Exercise: basic grammar

  1. using the dataset ‘gwf’…

  2. In one line of code, we need a dataset with the columns: gwf_country till gwf_enddate and gwf_regimetype and… remove observations that fall into the regime type ‘oligarchy’. Check you did it right

  3. Create a new vector that contains information about the duration of every authoritarian regime type in a given year (tip: you might need row_number) in one line of code.

  4. distinct() is a function that returns unique values. a<- shortgwf %>% group_by(gwf_casename) %>% distinct() why is this function not working? what shall we do to obtain a list of regime-case with their starting and ending date?

Solution

# Exercise 1
exercise1 <- gwf %>% select(gwf_country:gwf_enddate, gwf_regimetype ) %>% filter(gwf_regimetype != "oligarchy")

# Exercise 2
exercise2 <- exercise1 %>% group_by(gwf_casename) %>% mutate(duration = row_number()) # duration 

# Exercise 3 
exercise3 <- exercise2 %>% select(-duration) %>% distinct()


Tidyr to reshape your data


  • Tidyr package is the most intutive package to reshape your data

  • Basic logic

    • identify clearly which are: your observations (rows) and variables (columns)

  • Functions

    • separate(): separate one column into several
    • unite(): unite in one column multiple columns
    • spread(): spread rows into columns
    • gather(): gather columns into rows


Separate and Unite


  • Sometimes… a column contain several values –> separate()

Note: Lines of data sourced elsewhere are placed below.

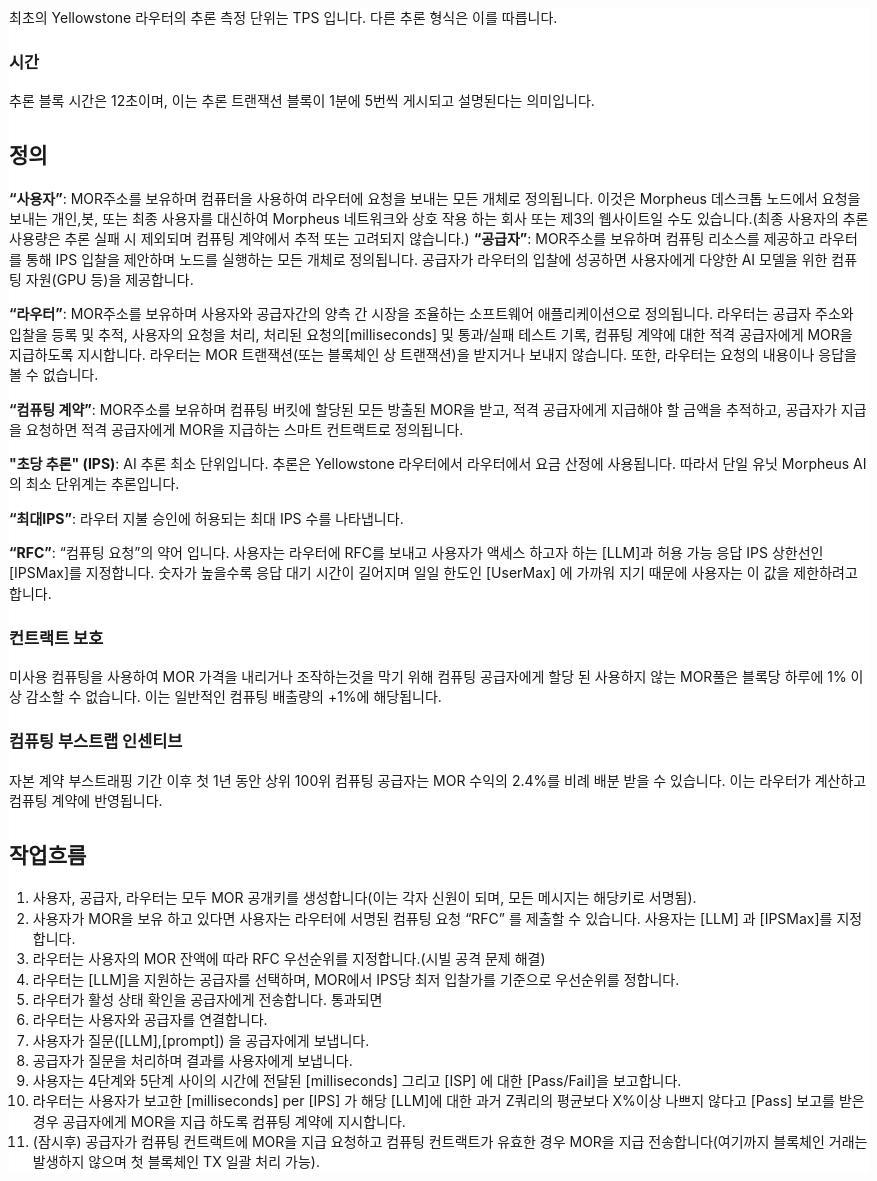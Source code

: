 최초의 Yellowstone 라우터의 추론 측정 단위는 TPS 입니다. 다른 추론 형식은 이를 따릅니다.

### 시간

추론 블록 시간은 12초이며, 이는 추론 트랜잭션 블록이 1분에 5번씩 게시되고 설명된다는 의미입니다.

## 정의

**“사용자”**: MOR주소를 보유하며 컴퓨터을 사용하여 라우터에 요청을 보내는 모든 개체로 정의됩니다. 이것은 Morpheus 데스크톱 노드에서 요청을 보내는 개인,봇, 또는 최종 사용자를 대신하여 Morpheus 네트워크와 상호 작용 하는 회사 또는 제3의 웹사이트일 수도 있습니다.(최종 사용자의 추론 사용량은 추론 실패 시 제외되며 컴퓨팅 계약에서 추적 또는 고려되지 않습니다.)
**“공급자”**: MOR주소를 보유하며 컴퓨팅 리소스를 제공하고 라우터를 통해 IPS 입찰을 제안하며 노드를 실행하는 모든 개체로 정의됩니다. 공급자가 라우터의 입찰에 성공하면 사용자에게 다양한 AI 모델을 위한 컴퓨팅 자원(GPU 등)을 제공합니다.

**“라우터”**: MOR주소를 보유하며 사용자와 공급자간의 양측 간 시장을 조율하는 소프트웨어 애플리케이션으로 정의됩니다. 라우터는 공급자 주소와 입찰을 등록 및 추적, 사용자의 요청을 처리, 처리된 요청의[milliseconds] 및 통과/실패 테스트 기록, 컴퓨팅 계약에 대한 적격 공급자에게 MOR을 지급하도록 지시합니다. 라우터는 MOR 트랜잭션(또는 블록체인 상 트랜잭션)을 받지거나 보내지 않습니다. 또한, 라우터는 요청의 내용이나 응답을 볼 수 없습니다.

**“컴퓨팅 계약”**: MOR주소를 보유하며 컴퓨팅 버킷에 할당된 모든 방출된 MOR을 받고, 적격 공급자에게 지급해야 할 금액을 추적하고, 공급자가 지급을 요청하면 적격 공급자에게 MOR을 지급하는 스마트 컨트랙트로 정의됩니다.

**"초당 추론" (IPS)**: AI 추론 최소 단위입니다. 추론은 Yellowstone 라우터에서 라우터에서 요금 산정에 사용됩니다. 따라서 단일 유닛 Morpheus AI 의 최소 단위계는 추론입니다.

**“최대IPS”**: 라우터 지불 승인에 허용되는 최대 IPS 수를 나타냅니다.

**“RFC”**: “컴퓨팅 요청”의 약어 입니다. 사용자는 라우터에 RFC를 보내고 사용자가 액세스 하고자 하는 [LLM]과 허용 가능 응답 IPS 상한선인 [IPSMax]를 지정합니다. 숫자가 높을수록 응답 대기 시간이 길어지며 일일 한도인 [UserMax] 에 가까워 지기 때문에 사용자는 이 값을 제한하려고 합니다. 

### 컨트랙트 보호

미사용 컴퓨팅을 사용하여 MOR 가격을 내리거나 조작하는것을 막기 위해 컴퓨팅 공급자에게 할당 된 사용하지 않는 MOR풀은 블록당 하루에 1% 이상 감소할 수 없습니다. 이는 일반적인 컴퓨팅 배출량의 +1%에 해당됩니다. 

### 컴퓨팅 부스트랩 인센티브

자본 계약 부스트래핑 기간 이후 첫 1년 동안 상위 100위 컴퓨팅 공급자는 MOR 수익의 2.4%를 비례 배분 받을 수 있습니다. 이는 라우터가 계산하고 컴퓨팅 계약에 반영됩니다.

## 작업흐름
1) 사용자, 공급자, 라우터는 모두 MOR 공개키를 생성합니다(이는 각자 신원이 되며, 모든 메시지는 해당키로 서명됨).
2) 사용자가 MOR을 보유 하고 있다면 사용자는 라우터에 서명된 컴퓨팅 요청 “RFC” 를 제출할 수 있습니다. 사용자는 [LLM] 과 [IPSMax]를 지정합니다.
3) 라우터는 사용자의 MOR 잔액에 따라 RFC 우선순위를 지정합니다.(시빌 공격 문제 해결)
4) 라우터는 [LLM]을 지원하는 공급자를 선택하며, MOR에서 IPS당 최저 입찰가를 기준으로 우선순위를 정합니다. 
5) 라우터가 활성 상태 확인을 공급자에게 전송합니다. 통과되면
6) 라우터는 사용자와 공급자를 연결합니다.
7) 사용자가 질문([LLM],[prompt]) 을 공급자에게 보냅니다. 
8) 공급자가 질문을 처리하며 결과를 사용자에게 보냅니다.
9) 사용자는 4단계와 5단계 사이의 시간에 전달된 [milliseconds] 그리고 [ISP] 에 대한 [Pass/Fail]을 보고합니다.
10) 라우터는 사용자가 보고한 [milliseconds] per [IPS] 가 해당 [LLM]에 대한 과거 Z쿼리의 평균보다 X%이상 나쁘지 않다고 [Pass] 보고를 받은 경우 공급자에게 MOR을 지급 하도록 컴퓨팅 계약에 지시합니다.
11) (잠시후) 공급자가 컴퓨팅 컨트랙트에 MOR을 지급 요청하고 컴퓨팅 컨트랙트가 유효한 경우 MOR을 지급 전송합니다(여기까지 블록체인 거래는 발생하지 않으며 첫 블록체인 TX 일괄 처리 가능).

  • Sometimes… a single variable is spread into multiple columns –> unite()


# THE DATASET TO WORK NOW
tidy_data <- exercise3

# create three columns from the column 'gwf_startdate'

tidy_data1 <- tidy_data %>% separate(gwf_startdate , into = c("year", "month", "day"), sep = "-", remove = TRUE, convert = TRUE) 

# It works as follow separete(the column to separate, the name of the new columns, the symbol to separate the values)


# additional useful argument --> 
#'remove = FALSE' do not delete the original variable 
# convert = TRUE to give it a proper data structure

# list <- list %>% separate(gwf_startdate , into = c("year", "month", "day"),  sep = "-", remove = FALSE, convert = TRUE ) 


# also, you do not need 'symbols to separate '

tidy_data1 <- tidy_data1 %>% separate(year , into = c("century", "years"), sep = 2) 
# in sep, + values far-left of the strings, - values far-right of the strings


# Oh, god! that was not the right variable. How can I get my column back!!??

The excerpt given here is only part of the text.